The above case was strongly relied upon by Mr. Kailash Roy and he contended that the cases of this Court prior to the authority of the Privy Council, taking any other contrary view, cannot be said to be good law. I, however, need not enter into this question as from the authorities mentioned above it is clear that in suits where a final decree has to be prepared in terms of the directions and instructions given in the preliminary decree, the "date of the decree" within the meaning of Article 182 would be the date when the Court finally orders for drawing up the final decree. This proposition was also not disputed by Mr. Jugal Kishore Prasad, appearing for the appellant.
10. In the new Limitation Act of 1963 the position has been made all the more clear as the corresponding Article 136, prescribes for the running of the period of limitation from the date "when the decree or order becomes enforceable". It is obvious that in a partition suit the enforceable decree is the final decree which alone is capable of execution.
11. There is another Bench decision of this Court in Mohammad Sadique Mian v.
Mahabir Sao at page 410 of the same Report of 1942 (supra). This was a case of a preliminary decree for mesne profits and the preliminary decree was passed and the
Court accepted the commissioner's report on 6th January, 1936 and directed for
preparation of the final decree in terms thereof. The decree was drawn on 30-1-1939 and signed on 8-2-1939 after the deficit court-fee was assessed and the necessary stamp was filed. It was held that the date of the final adjudication between the parties regarding the amount of the mesne profits was 6th of January, 1936 and, therefore, that date must be taken to be the date of the decree. The subsequent events regarding the assessment of the deficit court-fee and filing of the stamp by no means determine any matter in controversy between the parties.

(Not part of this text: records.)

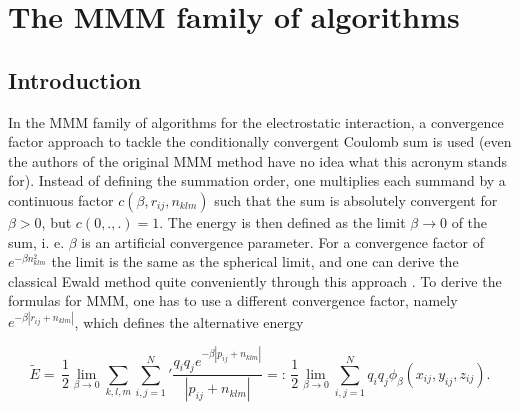 %  
%   
%  
%  
%
\chapter{The MMM family of algorithms}
\label{chap:mmm}

\section{Introduction}

 In the MMM family of
algorithms for the electrostatic interaction, a convergence factor
approach to tackle the conditionally convergent Coulomb sum is used
(even the authors of the original MMM method have no idea what this
acronym stands for). Instead of defining the summation order, one
multiplies each summand by a continuous factor
$c(\beta,r_{ij},n_{klm})$ such that the sum is absolutely convergent
for $\beta>0$, but $c(0,.,.)=1$. The energy is then defined as the
limit $\beta\rightarrow 0$ of the sum, i. e. $\beta$ is an artificial
convergence parameter. For a convergence factor of $e^{-\beta
  n_{klm}^2}$ the limit is the same as the spherical limit, and one
can derive the classical Ewald method quite conveniently through this
approach \citep{smith81a}. To derive the formulas for MMM, one has to
use a different convergence factor, namely
$e^{-\beta|r_{ij}+n_{klm}|}$, which defines the alternative energy

\[ \tilde{E}=\,\frac{1}{2}\lim_{\beta\rightarrow
  0}\sum_{k,l,m}{\sum_{i,j=1}^N}' \frac{q_i q_je^{-\beta|p_{ij} +
    n_{klm}|}} {|p_{ij} + n_{klm}|}
=:\,\frac{1}{2}\lim_{\beta\rightarrow 0}\sum_{i,j=1}^N
q_iq_j\phi_\beta(x_{ij}, y_{ij},z_{ij}). \]

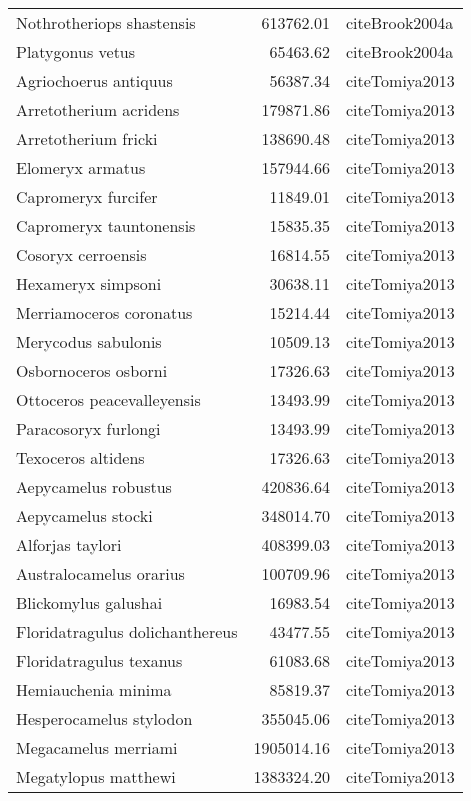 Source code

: \begin{table}[ht]
\begin{tabular}{lrl}
  Nothrotheriops shastensis & 613762.01 & cite{Brook2004a} \\ 
  Platygonus vetus & 65463.62 & cite{Brook2004a} \\ 
  Agriochoerus antiquus & 56387.34 & cite{Tomiya2013} \\ 
  Arretotherium acridens & 179871.86 & cite{Tomiya2013} \\ 
  Arretotherium fricki & 138690.48 & cite{Tomiya2013} \\ 
  Elomeryx armatus & 157944.66 & cite{Tomiya2013} \\ 
  Capromeryx furcifer & 11849.01 & cite{Tomiya2013} \\ 
  Capromeryx tauntonensis & 15835.35 & cite{Tomiya2013} \\ 
  Cosoryx cerroensis & 16814.55 & cite{Tomiya2013} \\ 
  Hexameryx simpsoni & 30638.11 & cite{Tomiya2013} \\ 
  Merriamoceros coronatus & 15214.44 & cite{Tomiya2013} \\ 
  Merycodus sabulonis & 10509.13 & cite{Tomiya2013} \\ 
  Osbornoceros osborni & 17326.63 & cite{Tomiya2013} \\ 
  Ottoceros peacevalleyensis & 13493.99 & cite{Tomiya2013} \\ 
  Paracosoryx furlongi & 13493.99 & cite{Tomiya2013} \\ 
  Texoceros altidens & 17326.63 & cite{Tomiya2013} \\ 
  Aepycamelus robustus & 420836.64 & cite{Tomiya2013} \\ 
  Aepycamelus stocki & 348014.70 & cite{Tomiya2013} \\ 
  Alforjas taylori & 408399.03 & cite{Tomiya2013} \\ 
  Australocamelus orarius & 100709.96 & cite{Tomiya2013} \\ 
  Blickomylus galushai & 16983.54 & cite{Tomiya2013} \\ 
  Floridatragulus dolichanthereus & 43477.55 & cite{Tomiya2013} \\ 
  Floridatragulus texanus & 61083.68 & cite{Tomiya2013} \\ 
  Hemiauchenia minima & 85819.37 & cite{Tomiya2013} \\ 
  Hesperocamelus stylodon & 355045.06 & cite{Tomiya2013} \\ 
  Megacamelus merriami & 1905014.16 & cite{Tomiya2013} \\ 
  Megatylopus matthewi & 1383324.20 & cite{Tomiya2013} \\ 

\end{tabular}
\end{table}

12. Mr. Kailash Roy further placed reliance upon the case of Jotindra Mohan Tagore v. Bejoy Chand Mahatap6 where it was held that a decree for partition to be operative must be engrossed on the stamp paper as required by the Stamp Act and until the Judge signs the decree so engrossed it cannot be said that the suit had terminated. That observation was made in reference to an order for addition of certain parties and not with reference to the effect of the signing of the final decree on stamp paper for the purpose of computing the period of limitation. The argument of Mr. Kailash Roy however finds full support from the decision of the Andhra Pradesh High Court in Smt. Kotipalli Mahalakshmamma v. Kotipalli Ganeswara Rao7, where a somewhat similar view was taken and it was held that it was the duty of the Court when passing final decree for partition to call upon the parties to furnish the requisite stamp paper for engrossing the decree on such stamp paper. The decree-holder cannot be made to suffer for the omission of the Court in making such direction. And in the case of Ram Krishna Tarafdar v. Nemai Krishna Tarafdar8, it has been observed that delay in drawing up of decree due to circumstances beyond control of the parties is to be excluded while computing the limitation for the execution petition. I also do not find any reason to take a different view, particularly in view of the language used in Article 182 of the Limitation Act.
13. Mr. Jugal Kishore Prasad also cited certain authorities such as Jagdeo Sao v. Basudeo Narain Singh9, and following the same, another decision in Rajeshwar Rai v. Shankar Rai10, to the effect that filing of an execution petition after pronouncement of a judgment without preparation of a formal decree was legal inasmuch as Order 21, R.II does not contemplate the filing of the decree. We are 'however' not concerned with this question in this case in any detail. He further sought to take support from a single Judge decision of this Court in Devi Kant Mishra v. Shri Kant Pathak11, which appears to be a case under the new Limitation Act (Article 136) and arising out of a partition suit in which a compromise decree was passed on 15-1-1940 which not only defined the shares of the parties but also made the allotment of specific properties to different parties. No further step was taken for a long time until 27-7-1965 when defendant No. 6 filed an application for preparation of the final decree and it was signed on 28-8-1965 bearing the date as 15th January, 1946, which was put into execution when plea of limitation was raised on behalf of the judgment-debtor. The
learned Judge accepted the plea of limitation mainly on the ground that on 25th January, 1946 when the judgment was delivered specific shares were allotted to the different parties and, therefore, that would be the date of the decree. I, however, do not find much discussion on the question which has fallen for consideration in the
case before us save and except the reference to Article 136 of the new Limitation Act, instead of Article 182 of the old Limitation Act, which is, however, an accidental error and nothing would turn upon it.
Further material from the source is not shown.